■ Problem to work on
From the records, pick out and copy each line containing "result".
—————
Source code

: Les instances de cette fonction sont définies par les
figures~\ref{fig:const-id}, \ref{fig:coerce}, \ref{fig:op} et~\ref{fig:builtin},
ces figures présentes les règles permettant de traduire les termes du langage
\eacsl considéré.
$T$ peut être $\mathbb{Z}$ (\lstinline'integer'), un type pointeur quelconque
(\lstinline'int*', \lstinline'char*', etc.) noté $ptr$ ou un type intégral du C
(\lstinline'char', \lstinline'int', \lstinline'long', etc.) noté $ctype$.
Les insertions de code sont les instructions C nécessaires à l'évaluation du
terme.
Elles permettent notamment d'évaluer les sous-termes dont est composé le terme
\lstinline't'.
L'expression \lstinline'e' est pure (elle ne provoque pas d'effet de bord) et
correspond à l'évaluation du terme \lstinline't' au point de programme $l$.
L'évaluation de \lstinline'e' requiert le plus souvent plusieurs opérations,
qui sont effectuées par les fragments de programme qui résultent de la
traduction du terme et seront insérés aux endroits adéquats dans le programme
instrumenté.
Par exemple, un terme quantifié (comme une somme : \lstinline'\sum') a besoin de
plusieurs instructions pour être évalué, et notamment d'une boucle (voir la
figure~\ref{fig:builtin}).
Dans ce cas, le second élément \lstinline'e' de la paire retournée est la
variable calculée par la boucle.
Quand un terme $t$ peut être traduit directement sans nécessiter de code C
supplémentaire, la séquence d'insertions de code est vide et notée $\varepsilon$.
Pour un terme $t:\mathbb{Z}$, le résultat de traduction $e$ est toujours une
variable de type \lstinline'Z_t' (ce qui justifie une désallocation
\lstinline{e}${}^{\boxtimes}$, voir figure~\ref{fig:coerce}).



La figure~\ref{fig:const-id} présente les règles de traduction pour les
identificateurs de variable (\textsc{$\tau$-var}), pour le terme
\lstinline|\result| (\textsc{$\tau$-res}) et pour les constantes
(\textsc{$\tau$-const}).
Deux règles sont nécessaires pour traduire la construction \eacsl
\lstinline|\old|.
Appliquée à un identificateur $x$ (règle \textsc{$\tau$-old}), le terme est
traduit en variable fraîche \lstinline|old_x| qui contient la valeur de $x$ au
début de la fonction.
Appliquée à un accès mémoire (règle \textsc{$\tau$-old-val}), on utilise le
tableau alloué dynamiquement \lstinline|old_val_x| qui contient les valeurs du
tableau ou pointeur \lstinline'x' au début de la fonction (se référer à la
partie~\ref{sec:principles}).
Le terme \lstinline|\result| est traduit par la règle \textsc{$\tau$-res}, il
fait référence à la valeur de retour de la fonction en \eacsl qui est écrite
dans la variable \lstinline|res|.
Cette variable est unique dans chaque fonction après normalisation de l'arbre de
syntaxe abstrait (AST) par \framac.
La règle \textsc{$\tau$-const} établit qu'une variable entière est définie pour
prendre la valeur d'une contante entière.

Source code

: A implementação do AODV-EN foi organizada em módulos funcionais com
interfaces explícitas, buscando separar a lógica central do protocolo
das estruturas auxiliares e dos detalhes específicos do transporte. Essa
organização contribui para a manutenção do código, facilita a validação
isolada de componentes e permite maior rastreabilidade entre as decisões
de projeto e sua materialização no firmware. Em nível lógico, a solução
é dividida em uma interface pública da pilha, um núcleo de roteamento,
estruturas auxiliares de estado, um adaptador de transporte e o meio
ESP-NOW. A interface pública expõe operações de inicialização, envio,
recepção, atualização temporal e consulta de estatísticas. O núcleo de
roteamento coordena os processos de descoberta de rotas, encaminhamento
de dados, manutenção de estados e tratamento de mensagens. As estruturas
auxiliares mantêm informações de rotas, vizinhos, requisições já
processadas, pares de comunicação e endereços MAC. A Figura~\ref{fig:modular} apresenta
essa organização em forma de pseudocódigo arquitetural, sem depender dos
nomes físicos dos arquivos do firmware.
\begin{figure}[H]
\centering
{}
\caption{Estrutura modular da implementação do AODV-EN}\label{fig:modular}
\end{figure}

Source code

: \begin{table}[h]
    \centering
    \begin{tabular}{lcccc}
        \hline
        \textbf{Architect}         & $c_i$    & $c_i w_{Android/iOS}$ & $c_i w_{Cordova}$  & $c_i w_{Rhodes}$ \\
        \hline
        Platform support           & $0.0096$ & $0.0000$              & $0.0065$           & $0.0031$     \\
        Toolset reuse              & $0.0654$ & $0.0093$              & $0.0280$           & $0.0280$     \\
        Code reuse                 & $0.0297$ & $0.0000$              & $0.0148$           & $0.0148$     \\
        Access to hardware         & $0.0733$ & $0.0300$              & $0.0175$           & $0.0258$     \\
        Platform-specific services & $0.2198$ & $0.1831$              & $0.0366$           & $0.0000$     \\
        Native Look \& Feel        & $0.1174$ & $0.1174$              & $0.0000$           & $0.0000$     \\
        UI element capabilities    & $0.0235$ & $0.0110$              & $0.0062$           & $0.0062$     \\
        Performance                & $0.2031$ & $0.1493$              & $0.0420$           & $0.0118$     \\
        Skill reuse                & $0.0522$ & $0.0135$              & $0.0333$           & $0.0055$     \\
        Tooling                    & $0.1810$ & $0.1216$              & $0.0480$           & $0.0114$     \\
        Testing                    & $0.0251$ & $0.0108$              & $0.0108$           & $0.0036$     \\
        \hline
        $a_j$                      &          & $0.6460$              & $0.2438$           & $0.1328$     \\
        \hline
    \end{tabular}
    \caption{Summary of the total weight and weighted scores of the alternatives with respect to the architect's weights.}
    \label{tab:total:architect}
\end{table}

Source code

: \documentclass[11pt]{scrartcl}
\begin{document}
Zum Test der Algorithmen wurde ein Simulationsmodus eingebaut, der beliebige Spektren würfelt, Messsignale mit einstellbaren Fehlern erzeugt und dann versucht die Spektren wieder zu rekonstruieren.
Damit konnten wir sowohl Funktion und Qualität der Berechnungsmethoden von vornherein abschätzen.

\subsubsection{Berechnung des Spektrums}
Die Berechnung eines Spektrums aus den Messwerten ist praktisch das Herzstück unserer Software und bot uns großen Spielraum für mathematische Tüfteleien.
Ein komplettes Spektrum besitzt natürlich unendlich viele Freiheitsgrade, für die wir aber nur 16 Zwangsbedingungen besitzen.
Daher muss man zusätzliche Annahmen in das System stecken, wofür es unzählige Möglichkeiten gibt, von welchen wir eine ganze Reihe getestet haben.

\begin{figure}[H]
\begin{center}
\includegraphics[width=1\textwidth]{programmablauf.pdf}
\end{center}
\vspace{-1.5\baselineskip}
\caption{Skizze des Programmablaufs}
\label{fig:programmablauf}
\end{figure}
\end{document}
—————
■ Completed exercise
\lstinline|\result| (\textsc{$\tau$-res}) et pour les constantes
Le terme \lstinline|\result| est traduit par la règle \textsc{$\tau$-res}, il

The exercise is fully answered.